DATA EXTRACT ▸
╔══

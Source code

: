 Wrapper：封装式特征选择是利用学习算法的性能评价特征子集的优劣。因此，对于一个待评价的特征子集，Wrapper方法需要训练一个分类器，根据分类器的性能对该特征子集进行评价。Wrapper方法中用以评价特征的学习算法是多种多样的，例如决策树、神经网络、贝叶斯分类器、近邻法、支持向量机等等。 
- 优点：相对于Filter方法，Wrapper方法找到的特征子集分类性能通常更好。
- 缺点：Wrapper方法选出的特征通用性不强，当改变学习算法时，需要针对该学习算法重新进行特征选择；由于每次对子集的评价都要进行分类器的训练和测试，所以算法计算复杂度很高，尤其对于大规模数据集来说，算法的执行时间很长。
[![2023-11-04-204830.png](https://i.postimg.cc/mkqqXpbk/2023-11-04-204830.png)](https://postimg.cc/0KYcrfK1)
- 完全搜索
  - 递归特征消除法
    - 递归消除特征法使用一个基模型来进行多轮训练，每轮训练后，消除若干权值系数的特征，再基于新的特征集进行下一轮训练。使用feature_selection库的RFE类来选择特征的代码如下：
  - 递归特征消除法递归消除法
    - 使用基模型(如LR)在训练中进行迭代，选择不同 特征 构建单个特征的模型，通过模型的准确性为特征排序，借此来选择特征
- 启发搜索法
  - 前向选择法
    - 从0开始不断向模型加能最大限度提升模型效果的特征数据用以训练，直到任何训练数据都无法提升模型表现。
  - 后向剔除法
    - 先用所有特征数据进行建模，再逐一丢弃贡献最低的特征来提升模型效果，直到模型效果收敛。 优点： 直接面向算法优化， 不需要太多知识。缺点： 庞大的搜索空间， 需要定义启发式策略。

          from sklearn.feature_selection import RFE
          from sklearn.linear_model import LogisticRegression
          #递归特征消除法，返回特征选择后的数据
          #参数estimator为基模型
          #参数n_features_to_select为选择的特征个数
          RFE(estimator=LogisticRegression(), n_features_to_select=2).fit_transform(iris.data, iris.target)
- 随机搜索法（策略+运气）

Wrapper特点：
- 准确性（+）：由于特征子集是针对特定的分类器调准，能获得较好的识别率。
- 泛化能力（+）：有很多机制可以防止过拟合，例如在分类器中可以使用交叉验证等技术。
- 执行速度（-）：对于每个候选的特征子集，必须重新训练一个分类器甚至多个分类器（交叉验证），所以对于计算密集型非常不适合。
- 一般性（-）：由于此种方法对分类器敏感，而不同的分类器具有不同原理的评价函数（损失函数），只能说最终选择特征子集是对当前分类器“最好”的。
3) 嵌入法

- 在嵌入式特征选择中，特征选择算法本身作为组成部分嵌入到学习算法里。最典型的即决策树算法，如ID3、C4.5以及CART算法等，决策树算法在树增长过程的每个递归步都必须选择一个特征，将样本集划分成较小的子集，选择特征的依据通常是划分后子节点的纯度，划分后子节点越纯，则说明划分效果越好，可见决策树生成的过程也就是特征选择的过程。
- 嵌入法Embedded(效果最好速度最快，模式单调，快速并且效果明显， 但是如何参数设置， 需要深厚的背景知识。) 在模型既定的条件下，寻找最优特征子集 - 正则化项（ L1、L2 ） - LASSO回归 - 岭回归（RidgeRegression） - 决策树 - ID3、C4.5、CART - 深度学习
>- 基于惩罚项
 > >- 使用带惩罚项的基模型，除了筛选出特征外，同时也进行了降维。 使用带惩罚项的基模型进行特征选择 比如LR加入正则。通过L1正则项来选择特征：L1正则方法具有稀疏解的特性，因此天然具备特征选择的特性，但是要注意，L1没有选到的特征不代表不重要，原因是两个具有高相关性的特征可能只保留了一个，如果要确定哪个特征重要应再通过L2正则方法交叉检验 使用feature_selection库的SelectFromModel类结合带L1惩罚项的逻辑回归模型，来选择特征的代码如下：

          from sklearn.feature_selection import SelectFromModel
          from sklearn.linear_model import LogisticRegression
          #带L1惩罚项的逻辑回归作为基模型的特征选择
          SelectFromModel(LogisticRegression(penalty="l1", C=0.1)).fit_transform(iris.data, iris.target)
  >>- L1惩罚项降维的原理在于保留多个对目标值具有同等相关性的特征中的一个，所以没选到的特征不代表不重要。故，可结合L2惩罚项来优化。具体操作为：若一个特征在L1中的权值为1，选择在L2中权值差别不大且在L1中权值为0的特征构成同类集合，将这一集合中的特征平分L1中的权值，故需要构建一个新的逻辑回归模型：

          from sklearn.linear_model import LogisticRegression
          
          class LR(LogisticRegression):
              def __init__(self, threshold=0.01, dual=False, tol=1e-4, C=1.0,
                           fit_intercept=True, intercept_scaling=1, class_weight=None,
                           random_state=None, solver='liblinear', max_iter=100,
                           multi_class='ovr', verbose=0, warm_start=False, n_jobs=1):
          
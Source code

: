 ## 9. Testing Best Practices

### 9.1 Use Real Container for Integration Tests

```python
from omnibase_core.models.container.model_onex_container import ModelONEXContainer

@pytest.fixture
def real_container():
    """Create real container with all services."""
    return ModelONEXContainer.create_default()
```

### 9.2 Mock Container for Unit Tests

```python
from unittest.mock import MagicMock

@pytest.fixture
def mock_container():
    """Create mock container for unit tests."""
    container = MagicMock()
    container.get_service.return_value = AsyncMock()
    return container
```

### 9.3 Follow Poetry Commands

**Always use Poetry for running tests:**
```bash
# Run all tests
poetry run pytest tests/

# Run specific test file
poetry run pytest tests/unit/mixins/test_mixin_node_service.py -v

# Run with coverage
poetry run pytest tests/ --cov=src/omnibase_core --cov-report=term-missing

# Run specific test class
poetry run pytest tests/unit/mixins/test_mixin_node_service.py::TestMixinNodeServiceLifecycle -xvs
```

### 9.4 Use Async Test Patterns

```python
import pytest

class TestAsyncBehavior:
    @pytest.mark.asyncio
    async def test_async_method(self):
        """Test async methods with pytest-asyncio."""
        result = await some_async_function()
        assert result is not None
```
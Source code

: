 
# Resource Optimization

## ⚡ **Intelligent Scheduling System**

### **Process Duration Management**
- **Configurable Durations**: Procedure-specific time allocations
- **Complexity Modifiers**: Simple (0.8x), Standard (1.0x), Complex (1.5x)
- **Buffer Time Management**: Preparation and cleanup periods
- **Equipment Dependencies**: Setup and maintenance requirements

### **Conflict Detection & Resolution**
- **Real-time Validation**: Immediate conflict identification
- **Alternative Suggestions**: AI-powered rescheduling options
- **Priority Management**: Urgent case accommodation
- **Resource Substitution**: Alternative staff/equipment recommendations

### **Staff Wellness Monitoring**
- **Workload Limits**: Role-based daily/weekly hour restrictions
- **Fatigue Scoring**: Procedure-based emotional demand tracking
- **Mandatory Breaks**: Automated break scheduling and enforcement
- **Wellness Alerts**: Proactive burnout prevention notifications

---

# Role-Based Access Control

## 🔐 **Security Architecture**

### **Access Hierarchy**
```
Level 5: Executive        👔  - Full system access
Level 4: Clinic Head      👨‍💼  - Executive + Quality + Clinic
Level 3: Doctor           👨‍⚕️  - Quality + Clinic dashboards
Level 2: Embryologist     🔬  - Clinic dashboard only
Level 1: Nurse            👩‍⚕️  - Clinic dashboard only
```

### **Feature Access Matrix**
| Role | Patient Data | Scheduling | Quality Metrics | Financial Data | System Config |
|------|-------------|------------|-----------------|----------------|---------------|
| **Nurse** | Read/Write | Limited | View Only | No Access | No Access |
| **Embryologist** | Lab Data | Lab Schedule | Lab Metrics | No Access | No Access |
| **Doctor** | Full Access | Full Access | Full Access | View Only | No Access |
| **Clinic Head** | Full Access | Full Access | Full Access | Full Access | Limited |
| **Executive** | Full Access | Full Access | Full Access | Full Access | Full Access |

╚══

ASSIGNED TASK ▸ An exact reproduction of all the records is needed.

EXPECTED OUTPUT ▸
Source code

: Wrapper：封装式特征选择是利用学习算法的性能评价特征子集的优劣。因此，对于一个待评价的特征子集，Wrapper方法需要训练一个分类器，根据分类器的性能对该特征子集进行评价。Wrapper方法中用以评价特征的学习算法是多种多样的，例如决策树、神经网络、贝叶斯分类器、近邻法、支持向量机等等。 
- 优点：相对于Filter方法，Wrapper方法找到的特征子集分类性能通常更好。
- 缺点：Wrapper方法选出的特征通用性不强，当改变学习算法时，需要针对该学习算法重新进行特征选择；由于每次对子集的评价都要进行分类器的训练和测试，所以算法计算复杂度很高，尤其对于大规模数据集来说，算法的执行时间很长。
[![2023-11-04-204830.png](https://i.postimg.cc/mkqqXpbk/2023-11-04-204830.png)](https://postimg.cc/0KYcrfK1)
- 完全搜索
  - 递归特征消除法
    - 递归消除特征法使用一个基模型来进行多轮训练，每轮训练后，消除若干权值系数的特征，再基于新的特征集进行下一轮训练。使用feature_selection库的RFE类来选择特征的代码如下：
  - 递归特征消除法递归消除法
    - 使用基模型(如LR)在训练中进行迭代，选择不同 特征 构建单个特征的模型，通过模型的准确性为特征排序，借此来选择特征
- 启发搜索法
  - 前向选择法
    - 从0开始不断向模型加能最大限度提升模型效果的特征数据用以训练，直到任何训练数据都无法提升模型表现。
  - 后向剔除法
    - 先用所有特征数据进行建模，再逐一丢弃贡献最低的特征来提升模型效果，直到模型效果收敛。 优点： 直接面向算法优化， 不需要太多知识。缺点： 庞大的搜索空间， 需要定义启发式策略。

          from sklearn.feature_selection import RFE
          from sklearn.linear_model import LogisticRegression
          #递归特征消除法，返回特征选择后的数据
          #参数estimator为基模型
          #参数n_features_to_select为选择的特征个数
          RFE(estimator=LogisticRegression(), n_features_to_select=2).fit_transform(iris.data, iris.target)
- 随机搜索法（策略+运气）

Wrapper特点：
- 准确性（+）：由于特征子集是针对特定的分类器调准，能获得较好的识别率。
- 泛化能力（+）：有很多机制可以防止过拟合，例如在分类器中可以使用交叉验证等技术。
- 执行速度（-）：对于每个候选的特征子集，必须重新训练一个分类器甚至多个分类器（交叉验证），所以对于计算密集型非常不适合。
- 一般性（-）：由于此种方法对分类器敏感，而不同的分类器具有不同原理的评价函数（损失函数），只能说最终选择特征子集是对当前分类器“最好”的。
3) 嵌入法

- 在嵌入式特征选择中，特征选择算法本身作为组成部分嵌入到学习算法里。最典型的即决策树算法，如ID3、C4.5以及CART算法等，决策树算法在树增长过程的每个递归步都必须选择一个特征，将样本集划分成较小的子集，选择特征的依据通常是划分后子节点的纯度，划分后子节点越纯，则说明划分效果越好，可见决策树生成的过程也就是特征选择的过程。
- 嵌入法Embedded(效果最好速度最快，模式单调，快速并且效果明显， 但是如何参数设置， 需要深厚的背景知识。) 在模型既定的条件下，寻找最优特征子集 - 正则化项（ L1、L2 ） - LASSO回归 - 岭回归（RidgeRegression） - 决策树 - ID3、C4.5、CART - 深度学习
>- 基于惩罚项
 > >- 使用带惩罚项的基模型，除了筛选出特征外，同时也进行了降维。 使用带惩罚项的基模型进行特征选择 比如LR加入正则。通过L1正则项来选择特征：L1正则方法具有稀疏解的特性，因此天然具备特征选择的特性，但是要注意，L1没有选到的特征不代表不重要，原因是两个具有高相关性的特征可能只保留了一个，如果要确定哪个特征重要应再通过L2正则方法交叉检验 使用feature_selection库的SelectFromModel类结合带L1惩罚项的逻辑回归模型，来选择特征的代码如下：

          from sklearn.feature_selection import SelectFromModel
          from sklearn.linear_model import LogisticRegression
          #带L1惩罚项的逻辑回归作为基模型的特征选择
          SelectFromModel(LogisticRegression(penalty="l1", C=0.1)).fit_transform(iris.data, iris.target)
  >>- L1惩罚项降维的原理在于保留多个对目标值具有同等相关性的特征中的一个，所以没选到的特征不代表不重要。故，可结合L2惩罚项来优化。具体操作为：若一个特征在L1中的权值为1，选择在L2中权值差别不大且在L1中权值为0的特征构成同类集合，将这一集合中的特征平分L1中的权值，故需要构建一个新的逻辑回归模型：

          from sklearn.linear_model import LogisticRegression
          
          class LR(LogisticRegression):
              def __init__(self, threshold=0.01, dual=False, tol=1e-4, C=1.0,
                           fit_intercept=True, intercept_scaling=1, class_weight=None,
                           random_state=None, solver='liblinear', max_iter=100,
                           multi_class='ovr', verbose=0, warm_start=False, n_jobs=1):
          
Source code

: ## 9. Testing Best Practices

### 9.1 Use Real Container for Integration Tests

```python
from omnibase_core.models.container.model_onex_container import ModelONEXContainer

@pytest.fixture
def real_container():
    """Create real container with all services."""
    return ModelONEXContainer.create_default()
```

### 9.2 Mock Container for Unit Tests

```python
from unittest.mock import MagicMock

@pytest.fixture
def mock_container():
    """Create mock container for unit tests."""
    container = MagicMock()
    container.get_service.return_value = AsyncMock()
    return container
```

### 9.3 Follow Poetry Commands

**Always use Poetry for running tests:**
```bash
# Run all tests
poetry run pytest tests/

# Run specific test file
poetry run pytest tests/unit/mixins/test_mixin_node_service.py -v

# Run with coverage
poetry run pytest tests/ --cov=src/omnibase_core --cov-report=term-missing

# Run specific test class
poetry run pytest tests/unit/mixins/test_mixin_node_service.py::TestMixinNodeServiceLifecycle -xvs
```

### 9.4 Use Async Test Patterns

```python
import pytest

class TestAsyncBehavior:
    @pytest.mark.asyncio
    async def test_async_method(self):
        """Test async methods with pytest-asyncio."""
        result = await some_async_function()
        assert result is not None
```
Source code

: 
# Resource Optimization

## ⚡ **Intelligent Scheduling System**

### **Process Duration Management**
- **Configurable Durations**: Procedure-specific time allocations
- **Complexity Modifiers**: Simple (0.8x), Standard (1.0x), Complex (1.5x)
- **Buffer Time Management**: Preparation and cleanup periods
- **Equipment Dependencies**: Setup and maintenance requirements

### **Conflict Detection & Resolution**
- **Real-time Validation**: Immediate conflict identification
- **Alternative Suggestions**: AI-powered rescheduling options
- **Priority Management**: Urgent case accommodation
- **Resource Substitution**: Alternative staff/equipment recommendations

### **Staff Wellness Monitoring**
- **Workload Limits**: Role-based daily/weekly hour restrictions
- **Fatigue Scoring**: Procedure-based emotional demand tracking
- **Mandatory Breaks**: Automated break scheduling and enforcement
- **Wellness Alerts**: Proactive burnout prevention notifications

---

# Role-Based Access Control

## 🔐 **Security Architecture**

### **Access Hierarchy**
```
Level 5: Executive        👔  - Full system access
Level 4: Clinic Head      👨‍💼  - Executive + Quality + Clinic
Level 3: Doctor           👨‍⚕️  - Quality + Clinic dashboards
Level 2: Embryologist     🔬  - Clinic dashboard only
Level 1: Nurse            👩‍⚕️  - Clinic dashboard only
```

### **Feature Access Matrix**
| Role | Patient Data | Scheduling | Quality Metrics | Financial Data | System Config |
|------|-------------|------------|-----------------|----------------|---------------|
| **Nurse** | Read/Write | Limited | View Only | No Access | No Access |
| **Embryologist** | Lab Data | Lab Schedule | Lab Metrics | No Access | No Access |
| **Doctor** | Full Access | Full Access | Full Access | View Only | No Access |
| **Clinic Head** | Full Access | Full Access | Full Access | Full Access | Limited |
| **Executive** | Full Access | Full Access | Full Access | Full Access | Full Access |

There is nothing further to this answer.